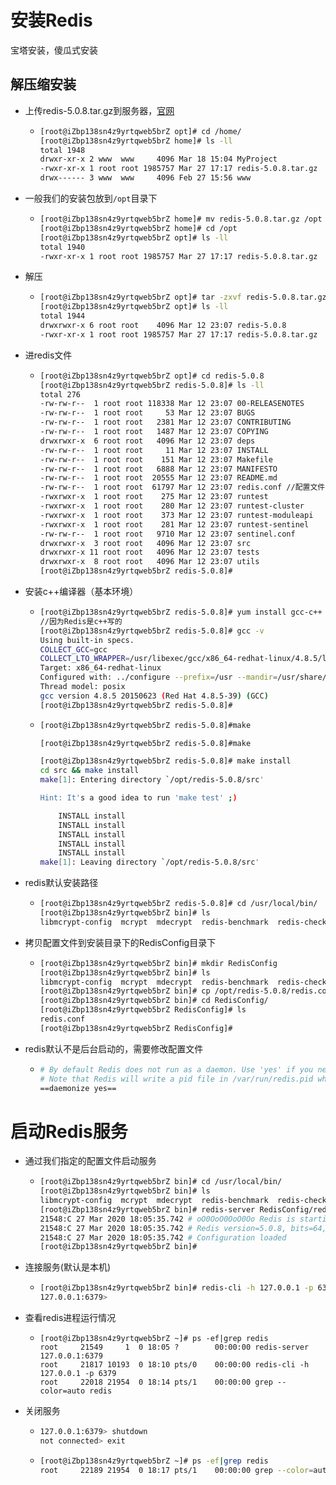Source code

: # 安装Redis

宝塔安装，傻瓜式安装

## 解压缩安装

+ 上传redis-5.0.8.tar.gz到服务器，[官网](https://redis.io/)
  + ```bash
    [root@iZbp138sn4z9yrtqweb5brZ opt]# cd /home/
    [root@iZbp138sn4z9yrtqweb5brZ home]# ls -ll
    total 1948
    drwxr-xr-x 2 www  www     4096 Mar 18 15:04 MyProject
    -rwxr-xr-x 1 root root 1985757 Mar 27 17:17 redis-5.0.8.tar.gz
    drwx------ 3 www  www     4096 Feb 27 15:56 www
    
    ```

+ 一般我们的安装包放到`/opt`目录下

  + ```bash
    [root@iZbp138sn4z9yrtqweb5brZ home]# mv redis-5.0.8.tar.gz /opt
    [root@iZbp138sn4z9yrtqweb5brZ home]# cd /opt
    [root@iZbp138sn4z9yrtqweb5brZ opt]# ls -ll
    total 1940
    -rwxr-xr-x 1 root root 1985757 Mar 27 17:17 redis-5.0.8.tar.gz
    ```

+ 解压

  + ```bash
    [root@iZbp138sn4z9yrtqweb5brZ opt]# tar -zxvf redis-5.0.8.tar.gz 
    [root@iZbp138sn4z9yrtqweb5brZ opt]# ls -ll
    total 1944
    drwxrwxr-x 6 root root    4096 Mar 12 23:07 redis-5.0.8
    -rwxr-xr-x 1 root root 1985757 Mar 27 17:17 redis-5.0.8.tar.gz
    
    ```

+ 进redis文件

  + ```bash
    [root@iZbp138sn4z9yrtqweb5brZ opt]# cd redis-5.0.8
    [root@iZbp138sn4z9yrtqweb5brZ redis-5.0.8]# ls -ll
    total 276
    -rw-rw-r--  1 root root 118338 Mar 12 23:07 00-RELEASENOTES
    -rw-rw-r--  1 root root     53 Mar 12 23:07 BUGS
    -rw-rw-r--  1 root root   2381 Mar 12 23:07 CONTRIBUTING
    -rw-rw-r--  1 root root   1487 Mar 12 23:07 COPYING
    drwxrwxr-x  6 root root   4096 Mar 12 23:07 deps
    -rw-rw-r--  1 root root     11 Mar 12 23:07 INSTALL
    -rw-rw-r--  1 root root    151 Mar 12 23:07 Makefile
    -rw-rw-r--  1 root root   6888 Mar 12 23:07 MANIFESTO
    -rw-rw-r--  1 root root  20555 Mar 12 23:07 README.md
    -rw-rw-r--  1 root root  61797 Mar 12 23:07 redis.conf //配置文件
    -rwxrwxr-x  1 root root    275 Mar 12 23:07 runtest
    -rwxrwxr-x  1 root root    280 Mar 12 23:07 runtest-cluster
    -rwxrwxr-x  1 root root    373 Mar 12 23:07 runtest-moduleapi
    -rwxrwxr-x  1 root root    281 Mar 12 23:07 runtest-sentinel
    -rw-rw-r--  1 root root   9710 Mar 12 23:07 sentinel.conf
    drwxrwxr-x  3 root root   4096 Mar 12 23:07 src
    drwxrwxr-x 11 root root   4096 Mar 12 23:07 tests
    drwxrwxr-x  8 root root   4096 Mar 12 23:07 utils
    [root@iZbp138sn4z9yrtqweb5brZ redis-5.0.8]# 
    ```

+ 安装c++编译器（基本环境）

  + ```bash
    [root@iZbp138sn4z9yrtqweb5brZ redis-5.0.8]# yum install gcc-c++
    //因为Redis是c++写的
    [root@iZbp138sn4z9yrtqweb5brZ redis-5.0.8]# gcc -v
    Using built-in specs.
    COLLECT_GCC=gcc
    COLLECT_LTO_WRAPPER=/usr/libexec/gcc/x86_64-redhat-linux/4.8.5/lto-wrapper
    Target: x86_64-redhat-linux
    Configured with: ../configure --prefix=/usr --mandir=/usr/share/man --infodir=/usr/share/info --with-bugurl=http://bugzilla.redhat.com/bugzilla --enable-bootstrap --enable-shared --enable-threads=posix --enable-checking=release --with-system-zlib --enable-__cxa_atexit --disable-libunwind-exceptions --enable-gnu-unique-object --enable-linker-build-id --with-linker-hash-style=gnu --enable-languages=c,c++,objc,obj-c++,java,fortran,ada,go,lto --enable-plugin --enable-initfini-array --disable-libgcj --with-isl=/builddir/build/BUILD/gcc-4.8.5-20150702/obj-x86_64-redhat-linux/isl-install --with-cloog=/builddir/build/BUILD/gcc-4.8.5-20150702/obj-x86_64-redhat-linux/cloog-install --enable-gnu-indirect-function --with-tune=generic --with-arch_32=x86-64 --build=x86_64-redhat-linux
    Thread model: posix
    gcc version 4.8.5 20150623 (Red Hat 4.8.5-39) (GCC) 
    [root@iZbp138sn4z9yrtqweb5brZ redis-5.0.8]# 
    ```

  + ```bash
    [root@iZbp138sn4z9yrtqweb5brZ redis-5.0.8]#make
    
    [root@iZbp138sn4z9yrtqweb5brZ redis-5.0.8]#make
    
    [root@iZbp138sn4z9yrtqweb5brZ redis-5.0.8]# make install
    cd src && make install
    make[1]: Entering directory `/opt/redis-5.0.8/src'
    
    Hint: It's a good idea to run 'make test' ;)
    
        INSTALL install
        INSTALL install
        INSTALL install
        INSTALL install
        INSTALL install
    make[1]: Leaving directory `/opt/redis-5.0.8/src'
    ```

+ redis默认安装路径

  + ```bash
    [root@iZbp138sn4z9yrtqweb5brZ redis-5.0.8]# cd /usr/local/bin/
    [root@iZbp138sn4z9yrtqweb5brZ bin]# ls
    libmcrypt-config  mcrypt  mdecrypt  redis-benchmark  redis-check-aof  redis-check-rdb  redis-cli  redis-sentinel  redis-server
    ```

+ 拷贝配置文件到安装目录下的RedisConfig目录下

  + ```bash
    [root@iZbp138sn4z9yrtqweb5brZ bin]# mkdir RedisConfig
    [root@iZbp138sn4z9yrtqweb5brZ bin]# ls
    libmcrypt-config  mcrypt  mdecrypt  redis-benchmark  redis-check-aof  redis-check-rdb  redis-cli  ==RedisConfig==  redis-sentinel  redis-server
    [root@iZbp138sn4z9yrtqweb5brZ bin]# cp /opt/redis-5.0.8/redis.conf RedisConfig/
    [root@iZbp138sn4z9yrtqweb5brZ bin]# cd RedisConfig/
    [root@iZbp138sn4z9yrtqweb5brZ RedisConfig]# ls
    redis.conf
    [root@iZbp138sn4z9yrtqweb5brZ RedisConfig]# 
    ```

+ redis默认不是后台启动的，需要修改配置文件

  + ```bash
    # By default Redis does not run as a daemon. Use 'yes' if you need it.
    # Note that Redis will write a pid file in /var/run/redis.pid when daemonized.
    ==daemonize yes==
    ```

# 启动Redis服务

+ 通过我们指定的配置文件启动服务

  + ```bash
    [root@iZbp138sn4z9yrtqweb5brZ bin]# cd /usr/local/bin/
    [root@iZbp138sn4z9yrtqweb5brZ bin]# ls
    libmcrypt-config  mcrypt  mdecrypt  redis-benchmark  redis-check-aof  redis-check-rdb  redis-cli  RedisConfig  redis-sentinel  redis-server
    [root@iZbp138sn4z9yrtqweb5brZ bin]# redis-server RedisConfig/redis.conf 
    21548:C 27 Mar 2020 18:05:35.742 # oO0OoO0OoO0Oo Redis is starting oO0OoO0OoO0Oo
    21548:C 27 Mar 2020 18:05:35.742 # Redis version=5.0.8, bits=64, commit=00000000, modified=0, pid=21548, just started
    21548:C 27 Mar 2020 18:05:35.742 # Configuration loaded
    [root@iZbp138sn4z9yrtqweb5brZ bin]# 
    ```

+ 连接服务(默认是本机)

  + ```bash
    [root@iZbp138sn4z9yrtqweb5brZ bin]# redis-cli -h 127.0.0.1 -p 6379
    127.0.0.1:6379> 
    ```

+ 查看redis进程运行情况

  + ```ba
    [root@iZbp138sn4z9yrtqweb5brZ ~]# ps -ef|grep redis
    root     21549     1  0 18:05 ?        00:00:00 redis-server 127.0.0.1:6379
    root     21817 10193  0 18:10 pts/0    00:00:00 redis-cli -h 127.0.0.1 -p 6379
    root     22018 21954  0 18:14 pts/1    00:00:00 grep --color=auto redis
    ```

+ 关闭服务

  + ```bash
    127.0.0.1:6379> shutdown
    not connected> exit
    ```

  + ```bash
    [root@iZbp138sn4z9yrtqweb5brZ ~]# ps -ef|grep redis
    root     22189 21954  0 18:17 pts/1    00:00:00 grep --color=auto redis
    ```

#####

### Work request
For every line in the material above, note whether the word "mcrypt" appears, then state the number of lines where it does and nothing else.

### Result
3